# [Data listing]

▬▬▬

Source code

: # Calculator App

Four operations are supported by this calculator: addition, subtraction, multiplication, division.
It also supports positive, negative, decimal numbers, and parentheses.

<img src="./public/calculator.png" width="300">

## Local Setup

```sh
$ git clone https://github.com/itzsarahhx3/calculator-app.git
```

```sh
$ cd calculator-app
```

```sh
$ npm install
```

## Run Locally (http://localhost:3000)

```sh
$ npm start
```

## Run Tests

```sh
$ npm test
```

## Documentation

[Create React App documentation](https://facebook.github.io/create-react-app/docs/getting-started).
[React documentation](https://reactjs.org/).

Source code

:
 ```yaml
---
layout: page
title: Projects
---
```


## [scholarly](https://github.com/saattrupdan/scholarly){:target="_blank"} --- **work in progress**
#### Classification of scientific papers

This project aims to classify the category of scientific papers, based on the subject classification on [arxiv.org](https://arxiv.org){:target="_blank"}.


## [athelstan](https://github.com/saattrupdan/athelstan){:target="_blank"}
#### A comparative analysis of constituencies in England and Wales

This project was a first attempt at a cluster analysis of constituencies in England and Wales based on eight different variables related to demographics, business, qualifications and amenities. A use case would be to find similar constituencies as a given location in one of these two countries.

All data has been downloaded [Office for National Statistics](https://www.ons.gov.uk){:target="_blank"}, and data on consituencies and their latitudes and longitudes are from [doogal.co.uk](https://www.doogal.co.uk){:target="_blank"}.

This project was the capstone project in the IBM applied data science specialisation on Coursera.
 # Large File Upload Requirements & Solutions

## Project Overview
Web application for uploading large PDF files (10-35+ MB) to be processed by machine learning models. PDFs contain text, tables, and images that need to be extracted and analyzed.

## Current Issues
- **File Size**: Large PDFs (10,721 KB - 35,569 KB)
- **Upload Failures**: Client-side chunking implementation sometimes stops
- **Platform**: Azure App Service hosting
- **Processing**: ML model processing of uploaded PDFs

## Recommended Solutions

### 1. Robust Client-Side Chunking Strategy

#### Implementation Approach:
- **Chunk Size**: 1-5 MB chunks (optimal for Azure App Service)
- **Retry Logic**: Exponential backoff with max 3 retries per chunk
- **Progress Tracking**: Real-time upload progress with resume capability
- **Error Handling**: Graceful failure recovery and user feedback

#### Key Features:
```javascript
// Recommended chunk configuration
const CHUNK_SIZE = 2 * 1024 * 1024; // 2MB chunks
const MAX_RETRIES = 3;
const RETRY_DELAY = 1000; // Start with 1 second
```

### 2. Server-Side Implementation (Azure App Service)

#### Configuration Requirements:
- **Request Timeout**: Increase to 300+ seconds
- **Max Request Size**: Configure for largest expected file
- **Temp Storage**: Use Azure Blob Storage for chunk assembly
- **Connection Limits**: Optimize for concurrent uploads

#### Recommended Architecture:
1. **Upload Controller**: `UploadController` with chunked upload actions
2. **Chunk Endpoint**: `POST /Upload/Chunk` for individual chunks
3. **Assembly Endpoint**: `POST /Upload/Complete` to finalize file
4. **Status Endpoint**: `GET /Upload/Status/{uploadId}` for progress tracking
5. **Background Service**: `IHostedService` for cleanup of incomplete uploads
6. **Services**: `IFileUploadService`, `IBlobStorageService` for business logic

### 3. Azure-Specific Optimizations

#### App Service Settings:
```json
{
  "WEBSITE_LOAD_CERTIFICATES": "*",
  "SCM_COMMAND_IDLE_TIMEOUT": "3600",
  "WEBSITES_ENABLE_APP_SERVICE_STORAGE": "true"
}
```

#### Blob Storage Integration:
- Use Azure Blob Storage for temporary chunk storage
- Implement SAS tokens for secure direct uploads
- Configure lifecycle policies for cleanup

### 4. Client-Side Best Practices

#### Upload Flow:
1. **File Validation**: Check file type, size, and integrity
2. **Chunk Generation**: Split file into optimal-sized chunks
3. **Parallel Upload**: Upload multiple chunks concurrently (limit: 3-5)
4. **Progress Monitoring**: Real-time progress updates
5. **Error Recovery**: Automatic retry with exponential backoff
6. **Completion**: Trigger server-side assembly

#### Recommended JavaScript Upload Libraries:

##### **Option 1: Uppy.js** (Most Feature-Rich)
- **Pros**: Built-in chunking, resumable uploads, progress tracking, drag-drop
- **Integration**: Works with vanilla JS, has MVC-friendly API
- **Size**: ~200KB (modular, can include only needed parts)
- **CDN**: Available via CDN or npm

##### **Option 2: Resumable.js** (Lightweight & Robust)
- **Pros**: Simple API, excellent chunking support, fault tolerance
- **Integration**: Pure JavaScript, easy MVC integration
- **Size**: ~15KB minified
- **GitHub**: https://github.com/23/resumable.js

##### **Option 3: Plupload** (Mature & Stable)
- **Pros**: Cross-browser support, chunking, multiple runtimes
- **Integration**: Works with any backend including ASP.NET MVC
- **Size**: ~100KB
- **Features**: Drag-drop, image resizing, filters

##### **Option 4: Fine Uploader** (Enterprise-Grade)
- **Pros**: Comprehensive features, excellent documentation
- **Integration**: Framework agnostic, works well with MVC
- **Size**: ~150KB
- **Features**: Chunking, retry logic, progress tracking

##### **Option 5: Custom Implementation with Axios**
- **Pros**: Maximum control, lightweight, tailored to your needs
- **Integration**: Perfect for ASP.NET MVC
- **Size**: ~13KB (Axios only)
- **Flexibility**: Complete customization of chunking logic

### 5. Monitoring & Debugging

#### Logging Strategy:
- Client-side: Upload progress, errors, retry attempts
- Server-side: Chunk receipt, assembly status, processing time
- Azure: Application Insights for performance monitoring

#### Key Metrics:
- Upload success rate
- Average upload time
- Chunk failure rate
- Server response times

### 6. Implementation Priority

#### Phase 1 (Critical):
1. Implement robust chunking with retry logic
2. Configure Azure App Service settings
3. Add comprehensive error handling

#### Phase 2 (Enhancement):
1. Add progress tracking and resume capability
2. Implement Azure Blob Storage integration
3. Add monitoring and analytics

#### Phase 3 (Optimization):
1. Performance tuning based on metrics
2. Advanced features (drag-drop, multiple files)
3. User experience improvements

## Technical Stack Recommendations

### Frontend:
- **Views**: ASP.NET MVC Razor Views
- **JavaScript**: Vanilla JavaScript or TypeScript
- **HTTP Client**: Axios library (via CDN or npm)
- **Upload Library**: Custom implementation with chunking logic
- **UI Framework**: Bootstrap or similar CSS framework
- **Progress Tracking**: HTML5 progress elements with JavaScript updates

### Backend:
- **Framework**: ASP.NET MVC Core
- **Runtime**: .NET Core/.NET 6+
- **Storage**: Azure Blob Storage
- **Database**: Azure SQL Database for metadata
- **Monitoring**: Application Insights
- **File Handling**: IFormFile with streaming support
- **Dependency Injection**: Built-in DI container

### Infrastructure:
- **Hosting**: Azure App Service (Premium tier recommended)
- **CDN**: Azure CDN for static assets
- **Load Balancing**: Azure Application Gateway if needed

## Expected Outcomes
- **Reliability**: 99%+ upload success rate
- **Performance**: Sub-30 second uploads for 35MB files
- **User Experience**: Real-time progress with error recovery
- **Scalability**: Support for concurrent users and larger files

▬▬▬

# [Exercise directions]
Show every line of the material above in which "POST" is present.

# [Solution to this task]
2. **Chunk Endpoint**: `POST /Upload/Chunk` for individual chunks
3. **Assembly Endpoint**: `POST /Upload/Complete` to finalize file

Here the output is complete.